» Problem to work on
Copy out all lines in the material below that contain the string "into".

=== Entries shown ===

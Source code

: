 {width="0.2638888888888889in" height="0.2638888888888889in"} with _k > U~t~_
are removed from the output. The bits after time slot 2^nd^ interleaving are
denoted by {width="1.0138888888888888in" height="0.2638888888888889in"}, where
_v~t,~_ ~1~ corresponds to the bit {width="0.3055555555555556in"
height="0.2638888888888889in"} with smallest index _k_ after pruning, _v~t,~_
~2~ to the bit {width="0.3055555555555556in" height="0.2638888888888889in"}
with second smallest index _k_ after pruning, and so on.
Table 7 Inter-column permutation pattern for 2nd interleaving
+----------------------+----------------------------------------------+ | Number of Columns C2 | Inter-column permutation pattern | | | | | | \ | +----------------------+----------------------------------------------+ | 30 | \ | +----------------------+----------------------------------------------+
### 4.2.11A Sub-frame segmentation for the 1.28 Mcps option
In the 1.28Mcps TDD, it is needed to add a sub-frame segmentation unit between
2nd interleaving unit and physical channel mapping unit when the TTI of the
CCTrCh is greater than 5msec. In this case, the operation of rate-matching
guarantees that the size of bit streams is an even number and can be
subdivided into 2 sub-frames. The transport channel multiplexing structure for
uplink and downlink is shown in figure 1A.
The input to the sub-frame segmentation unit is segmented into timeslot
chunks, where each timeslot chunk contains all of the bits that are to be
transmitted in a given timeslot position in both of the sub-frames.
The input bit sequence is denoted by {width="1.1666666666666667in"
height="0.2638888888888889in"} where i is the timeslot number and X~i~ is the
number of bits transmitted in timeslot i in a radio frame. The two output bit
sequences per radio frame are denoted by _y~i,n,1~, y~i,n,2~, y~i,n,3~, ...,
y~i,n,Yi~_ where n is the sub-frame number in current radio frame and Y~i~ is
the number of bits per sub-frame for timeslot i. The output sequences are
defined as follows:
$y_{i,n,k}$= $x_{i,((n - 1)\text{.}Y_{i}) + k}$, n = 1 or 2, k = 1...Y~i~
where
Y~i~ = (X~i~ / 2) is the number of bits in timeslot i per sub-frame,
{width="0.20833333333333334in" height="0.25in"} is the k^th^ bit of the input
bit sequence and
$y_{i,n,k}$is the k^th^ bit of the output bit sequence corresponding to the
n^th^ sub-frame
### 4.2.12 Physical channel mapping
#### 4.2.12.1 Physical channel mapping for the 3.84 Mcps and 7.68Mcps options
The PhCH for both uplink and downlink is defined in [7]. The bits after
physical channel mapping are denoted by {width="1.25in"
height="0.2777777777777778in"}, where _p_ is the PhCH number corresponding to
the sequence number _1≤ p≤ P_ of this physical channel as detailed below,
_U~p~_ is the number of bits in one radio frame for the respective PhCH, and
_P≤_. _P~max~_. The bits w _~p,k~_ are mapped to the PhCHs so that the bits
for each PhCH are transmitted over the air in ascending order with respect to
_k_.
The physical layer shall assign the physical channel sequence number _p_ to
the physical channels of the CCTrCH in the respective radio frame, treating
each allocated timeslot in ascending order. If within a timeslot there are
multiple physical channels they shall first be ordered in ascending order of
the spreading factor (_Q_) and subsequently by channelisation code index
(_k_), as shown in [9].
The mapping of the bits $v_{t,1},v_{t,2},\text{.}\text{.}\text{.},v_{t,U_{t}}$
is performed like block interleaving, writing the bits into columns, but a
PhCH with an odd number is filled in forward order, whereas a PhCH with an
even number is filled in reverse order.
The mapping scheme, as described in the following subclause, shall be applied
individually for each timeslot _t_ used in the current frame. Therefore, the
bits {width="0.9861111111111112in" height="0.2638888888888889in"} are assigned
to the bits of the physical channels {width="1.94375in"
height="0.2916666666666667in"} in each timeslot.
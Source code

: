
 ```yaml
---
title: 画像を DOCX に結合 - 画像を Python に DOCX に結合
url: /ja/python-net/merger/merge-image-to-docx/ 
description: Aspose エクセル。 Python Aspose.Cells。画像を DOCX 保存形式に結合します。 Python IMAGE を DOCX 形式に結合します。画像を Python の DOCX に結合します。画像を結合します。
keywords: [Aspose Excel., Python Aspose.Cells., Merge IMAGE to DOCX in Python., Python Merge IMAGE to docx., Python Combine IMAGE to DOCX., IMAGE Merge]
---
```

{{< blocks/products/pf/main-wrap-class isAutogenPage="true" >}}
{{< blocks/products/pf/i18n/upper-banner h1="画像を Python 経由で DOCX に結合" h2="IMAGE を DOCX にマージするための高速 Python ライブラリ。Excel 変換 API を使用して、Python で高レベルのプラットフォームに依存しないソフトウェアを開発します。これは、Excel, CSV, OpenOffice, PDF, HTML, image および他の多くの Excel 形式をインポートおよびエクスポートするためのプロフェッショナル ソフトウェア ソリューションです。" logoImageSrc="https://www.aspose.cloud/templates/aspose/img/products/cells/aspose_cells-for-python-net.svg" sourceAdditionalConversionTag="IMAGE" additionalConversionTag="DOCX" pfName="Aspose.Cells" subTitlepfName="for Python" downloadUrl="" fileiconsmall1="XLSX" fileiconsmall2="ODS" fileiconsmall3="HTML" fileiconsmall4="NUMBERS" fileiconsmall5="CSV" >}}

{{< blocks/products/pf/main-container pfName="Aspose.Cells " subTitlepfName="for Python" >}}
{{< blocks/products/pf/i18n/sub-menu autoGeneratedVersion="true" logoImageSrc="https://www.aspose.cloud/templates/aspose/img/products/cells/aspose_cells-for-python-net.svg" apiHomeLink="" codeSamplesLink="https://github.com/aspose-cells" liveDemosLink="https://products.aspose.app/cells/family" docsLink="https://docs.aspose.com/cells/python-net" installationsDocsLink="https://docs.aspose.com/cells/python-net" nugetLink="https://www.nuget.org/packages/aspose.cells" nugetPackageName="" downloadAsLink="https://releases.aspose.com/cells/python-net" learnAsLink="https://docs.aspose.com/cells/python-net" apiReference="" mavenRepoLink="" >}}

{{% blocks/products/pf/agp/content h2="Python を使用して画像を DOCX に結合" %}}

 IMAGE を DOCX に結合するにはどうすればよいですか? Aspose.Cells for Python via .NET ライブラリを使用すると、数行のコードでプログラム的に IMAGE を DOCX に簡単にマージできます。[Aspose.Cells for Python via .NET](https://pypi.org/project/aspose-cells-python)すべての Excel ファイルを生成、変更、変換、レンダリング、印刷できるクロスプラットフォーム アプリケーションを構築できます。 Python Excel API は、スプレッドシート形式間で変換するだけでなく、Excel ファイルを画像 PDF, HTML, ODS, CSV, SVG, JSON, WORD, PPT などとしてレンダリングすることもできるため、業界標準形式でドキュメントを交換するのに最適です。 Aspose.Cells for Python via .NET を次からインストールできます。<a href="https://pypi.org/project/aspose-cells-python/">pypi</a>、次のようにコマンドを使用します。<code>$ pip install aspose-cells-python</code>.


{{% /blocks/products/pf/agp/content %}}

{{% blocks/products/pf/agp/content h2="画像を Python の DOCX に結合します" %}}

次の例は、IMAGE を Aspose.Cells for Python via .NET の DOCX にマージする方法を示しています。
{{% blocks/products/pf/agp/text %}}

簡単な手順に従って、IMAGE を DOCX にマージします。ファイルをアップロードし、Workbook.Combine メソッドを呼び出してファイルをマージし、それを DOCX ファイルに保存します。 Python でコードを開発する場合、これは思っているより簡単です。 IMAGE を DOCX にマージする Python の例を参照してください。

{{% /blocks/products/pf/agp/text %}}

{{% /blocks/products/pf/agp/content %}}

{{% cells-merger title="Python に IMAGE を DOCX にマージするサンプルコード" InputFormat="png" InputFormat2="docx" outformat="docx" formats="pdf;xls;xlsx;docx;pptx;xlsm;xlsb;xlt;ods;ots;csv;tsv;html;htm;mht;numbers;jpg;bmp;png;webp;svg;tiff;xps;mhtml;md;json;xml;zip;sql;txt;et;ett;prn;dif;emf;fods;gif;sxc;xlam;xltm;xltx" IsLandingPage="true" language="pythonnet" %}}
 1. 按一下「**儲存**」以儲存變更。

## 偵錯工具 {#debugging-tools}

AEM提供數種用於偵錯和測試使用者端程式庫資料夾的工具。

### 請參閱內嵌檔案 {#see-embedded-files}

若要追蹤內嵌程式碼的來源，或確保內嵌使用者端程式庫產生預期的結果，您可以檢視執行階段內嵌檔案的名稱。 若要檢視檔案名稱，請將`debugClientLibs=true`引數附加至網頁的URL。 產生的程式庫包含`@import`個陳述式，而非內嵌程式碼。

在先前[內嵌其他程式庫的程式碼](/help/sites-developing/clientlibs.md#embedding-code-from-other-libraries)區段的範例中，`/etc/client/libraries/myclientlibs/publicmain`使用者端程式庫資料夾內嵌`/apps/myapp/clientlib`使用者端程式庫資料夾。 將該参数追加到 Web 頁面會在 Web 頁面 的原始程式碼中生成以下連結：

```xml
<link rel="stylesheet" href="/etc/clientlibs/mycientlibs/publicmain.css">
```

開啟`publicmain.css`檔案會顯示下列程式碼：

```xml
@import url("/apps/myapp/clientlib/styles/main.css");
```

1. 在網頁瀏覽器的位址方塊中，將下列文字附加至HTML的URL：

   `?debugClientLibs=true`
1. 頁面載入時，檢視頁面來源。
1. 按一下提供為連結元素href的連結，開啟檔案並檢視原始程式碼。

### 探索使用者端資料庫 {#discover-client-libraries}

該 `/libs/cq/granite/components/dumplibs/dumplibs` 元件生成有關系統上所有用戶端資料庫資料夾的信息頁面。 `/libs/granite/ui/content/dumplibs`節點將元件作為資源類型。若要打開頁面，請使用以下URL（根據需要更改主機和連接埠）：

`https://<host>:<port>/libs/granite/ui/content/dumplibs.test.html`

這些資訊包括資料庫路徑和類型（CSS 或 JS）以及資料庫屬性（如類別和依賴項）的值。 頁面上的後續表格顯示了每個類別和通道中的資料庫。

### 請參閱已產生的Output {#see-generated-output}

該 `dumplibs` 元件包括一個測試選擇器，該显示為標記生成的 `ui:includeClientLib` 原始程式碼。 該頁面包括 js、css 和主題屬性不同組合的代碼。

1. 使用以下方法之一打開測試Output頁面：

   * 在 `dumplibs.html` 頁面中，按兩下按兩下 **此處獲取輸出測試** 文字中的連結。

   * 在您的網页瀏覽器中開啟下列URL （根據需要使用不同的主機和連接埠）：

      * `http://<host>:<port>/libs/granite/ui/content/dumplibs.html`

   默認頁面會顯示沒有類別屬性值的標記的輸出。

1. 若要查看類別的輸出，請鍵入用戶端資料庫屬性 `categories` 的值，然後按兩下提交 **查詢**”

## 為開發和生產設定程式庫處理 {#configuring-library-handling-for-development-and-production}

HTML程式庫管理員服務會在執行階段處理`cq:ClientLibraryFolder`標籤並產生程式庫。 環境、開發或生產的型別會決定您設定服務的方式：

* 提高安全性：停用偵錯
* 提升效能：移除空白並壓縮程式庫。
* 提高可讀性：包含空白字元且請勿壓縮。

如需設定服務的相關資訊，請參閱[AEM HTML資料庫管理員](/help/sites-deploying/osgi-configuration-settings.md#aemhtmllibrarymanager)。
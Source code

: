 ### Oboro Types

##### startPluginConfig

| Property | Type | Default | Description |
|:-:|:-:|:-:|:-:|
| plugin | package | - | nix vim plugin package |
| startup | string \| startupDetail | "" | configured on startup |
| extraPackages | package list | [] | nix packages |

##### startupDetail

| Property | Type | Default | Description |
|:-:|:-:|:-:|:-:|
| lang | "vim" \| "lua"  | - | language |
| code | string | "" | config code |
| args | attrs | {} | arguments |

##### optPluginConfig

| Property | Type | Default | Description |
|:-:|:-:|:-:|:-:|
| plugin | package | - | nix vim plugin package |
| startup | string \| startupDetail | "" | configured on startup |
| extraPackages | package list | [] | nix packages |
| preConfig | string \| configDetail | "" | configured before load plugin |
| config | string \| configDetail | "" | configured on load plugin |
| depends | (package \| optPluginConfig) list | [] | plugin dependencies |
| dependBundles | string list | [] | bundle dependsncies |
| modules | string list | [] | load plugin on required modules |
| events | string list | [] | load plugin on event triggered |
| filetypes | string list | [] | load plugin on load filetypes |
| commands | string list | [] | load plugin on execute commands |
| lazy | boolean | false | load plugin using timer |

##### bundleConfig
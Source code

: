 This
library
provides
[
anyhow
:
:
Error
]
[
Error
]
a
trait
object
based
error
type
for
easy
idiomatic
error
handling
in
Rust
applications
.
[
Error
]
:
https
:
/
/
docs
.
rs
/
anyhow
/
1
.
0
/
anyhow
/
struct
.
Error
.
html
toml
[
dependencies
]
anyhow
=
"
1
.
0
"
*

===

» Solution
subdivided into 2 sub-frames. The transport channel multiplexing structure for
The input to the sub-frame segmentation unit is segmented into timeslot
is performed like block interleaving, writing the bits into columns, but a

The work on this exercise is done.